Sam sulked at his keyboard for a minute, then nodded toward the alcove in which they'd installed a small but very sturdy safe. "There's more than two hundred thousand dollars in there, man. Because of 'this kind of stuff.' That's more money than we've ever had in our lives. It's pretty much enough to ensure that we can buy what we need from here on out. Aside from the Lamborghini Aventador and the house in Pacific Palisades. And owning your own cable channel."

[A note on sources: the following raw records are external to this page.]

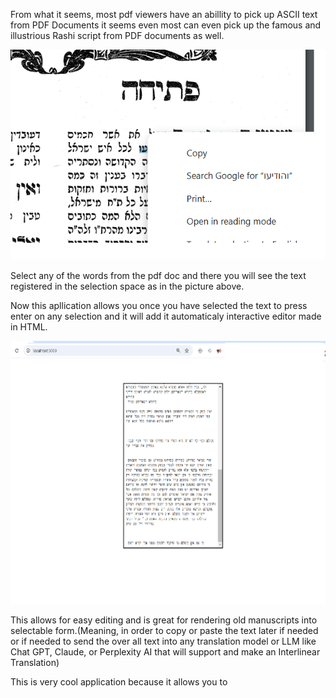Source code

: 

From what it seems, most pdf viewers have an abillity to pick up ASCII text from PDF Documents it seems even most can even pick up the famous and illustrious Rashi script from PDF documents as well.

![Alt text](images/ref1.jpeg)


Select any of the words from the pdf doc and there you will see the text registered in the selection space as in the picture above. 

Now this apllication allows you once you have selected the text to press enter on any selection and it will add it automaticaly interactive editor made in HTML. 


![Alt text](images/EditMode.png)


This allows for easy editing and is great for rendering old manuscripts into selectable form.(Meaning, in order to copy or paste the text later if needed or if needed to send the over all text into any translation model or LLM like Chat GPT, Claude, or Perplexity AI that will support and make an Interlinear Translation)

This is very cool application because it allows you to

"Yeah," Dean conceded. "Can't argue that, I guess."

They sat in silence for a while, finishing their dinner. With Kevin gone off to hide out for a month in the Seychelles, the bunker was as quiet as it had been when they'd first moved in.

A single artifact remained of Sam's foray into the world of Young Adult Fiction: a prototype action figure that had been sent to Kevin by a manufacturer in the Philippines. When Dean had finished his burger, he reached out and picked up the little toy - a slender blonde girl in jeans and a denim jacket - and turned it around and around in the light.

"Kinda wonder what she'd think," he said quietly. "Of being a hero."

"Yeah," Sam replied. "I've been wondering that too."